Exercise description: How many lines in the listing below include the word "overall"? Answer with the number and nothing else.

··········

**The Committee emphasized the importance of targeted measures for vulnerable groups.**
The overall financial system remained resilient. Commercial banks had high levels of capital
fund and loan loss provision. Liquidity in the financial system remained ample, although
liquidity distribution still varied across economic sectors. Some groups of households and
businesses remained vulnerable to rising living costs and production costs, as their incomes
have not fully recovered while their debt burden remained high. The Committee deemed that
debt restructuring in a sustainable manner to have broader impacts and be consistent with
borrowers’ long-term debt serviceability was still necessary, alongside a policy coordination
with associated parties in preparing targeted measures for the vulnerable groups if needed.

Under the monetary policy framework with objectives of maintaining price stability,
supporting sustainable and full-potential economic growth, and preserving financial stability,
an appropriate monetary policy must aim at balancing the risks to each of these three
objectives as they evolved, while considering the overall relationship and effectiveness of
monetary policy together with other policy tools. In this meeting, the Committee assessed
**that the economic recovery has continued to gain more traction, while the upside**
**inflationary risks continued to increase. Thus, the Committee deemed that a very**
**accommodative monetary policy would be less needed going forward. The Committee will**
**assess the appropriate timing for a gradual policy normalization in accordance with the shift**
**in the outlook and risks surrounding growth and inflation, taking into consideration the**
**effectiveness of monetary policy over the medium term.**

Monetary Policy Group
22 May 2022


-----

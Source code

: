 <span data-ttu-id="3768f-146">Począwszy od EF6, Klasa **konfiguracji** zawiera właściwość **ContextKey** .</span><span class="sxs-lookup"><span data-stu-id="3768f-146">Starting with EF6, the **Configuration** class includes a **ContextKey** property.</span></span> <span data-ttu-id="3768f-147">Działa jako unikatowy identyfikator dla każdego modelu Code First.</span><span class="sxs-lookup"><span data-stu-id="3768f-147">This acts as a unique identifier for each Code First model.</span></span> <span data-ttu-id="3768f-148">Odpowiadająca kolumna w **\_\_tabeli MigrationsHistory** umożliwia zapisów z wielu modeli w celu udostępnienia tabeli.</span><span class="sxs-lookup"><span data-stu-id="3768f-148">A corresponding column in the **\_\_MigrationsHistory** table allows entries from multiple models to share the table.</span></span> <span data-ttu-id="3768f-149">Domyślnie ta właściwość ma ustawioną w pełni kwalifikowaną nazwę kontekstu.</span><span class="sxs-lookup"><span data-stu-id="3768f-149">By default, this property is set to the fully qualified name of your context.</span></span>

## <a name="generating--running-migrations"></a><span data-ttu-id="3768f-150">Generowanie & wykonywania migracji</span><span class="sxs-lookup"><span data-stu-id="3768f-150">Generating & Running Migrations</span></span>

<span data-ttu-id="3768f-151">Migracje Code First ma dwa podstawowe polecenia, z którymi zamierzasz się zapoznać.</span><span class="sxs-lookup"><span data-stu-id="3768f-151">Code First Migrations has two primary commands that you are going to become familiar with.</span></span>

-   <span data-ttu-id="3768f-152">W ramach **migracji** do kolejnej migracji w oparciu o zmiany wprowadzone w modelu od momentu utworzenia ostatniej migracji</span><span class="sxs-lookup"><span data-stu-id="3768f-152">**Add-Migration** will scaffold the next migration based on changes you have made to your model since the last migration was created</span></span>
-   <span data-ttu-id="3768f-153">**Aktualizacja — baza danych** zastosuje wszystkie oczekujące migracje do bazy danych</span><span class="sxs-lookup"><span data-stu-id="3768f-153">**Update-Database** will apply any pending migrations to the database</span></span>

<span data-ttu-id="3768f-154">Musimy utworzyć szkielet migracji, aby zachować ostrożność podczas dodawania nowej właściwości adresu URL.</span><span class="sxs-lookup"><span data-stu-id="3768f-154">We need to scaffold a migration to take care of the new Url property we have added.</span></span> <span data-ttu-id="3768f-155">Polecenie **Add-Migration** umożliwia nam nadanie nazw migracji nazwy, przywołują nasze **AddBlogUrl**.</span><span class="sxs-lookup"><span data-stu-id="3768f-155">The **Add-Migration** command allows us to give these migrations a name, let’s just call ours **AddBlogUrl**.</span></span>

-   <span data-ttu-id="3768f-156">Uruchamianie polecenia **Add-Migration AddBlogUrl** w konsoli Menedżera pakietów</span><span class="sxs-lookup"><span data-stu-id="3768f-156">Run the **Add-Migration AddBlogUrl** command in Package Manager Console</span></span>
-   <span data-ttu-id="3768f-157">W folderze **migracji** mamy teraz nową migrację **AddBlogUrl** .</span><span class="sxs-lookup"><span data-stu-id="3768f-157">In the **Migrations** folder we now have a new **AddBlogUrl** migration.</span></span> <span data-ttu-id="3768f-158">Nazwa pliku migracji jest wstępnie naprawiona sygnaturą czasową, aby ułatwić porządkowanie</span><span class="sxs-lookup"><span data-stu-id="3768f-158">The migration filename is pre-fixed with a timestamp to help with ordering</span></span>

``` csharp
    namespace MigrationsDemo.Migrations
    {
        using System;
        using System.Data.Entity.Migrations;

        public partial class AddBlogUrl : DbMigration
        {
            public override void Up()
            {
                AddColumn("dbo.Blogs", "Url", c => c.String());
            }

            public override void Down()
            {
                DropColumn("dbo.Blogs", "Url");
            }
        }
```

··········

Exercise result: 2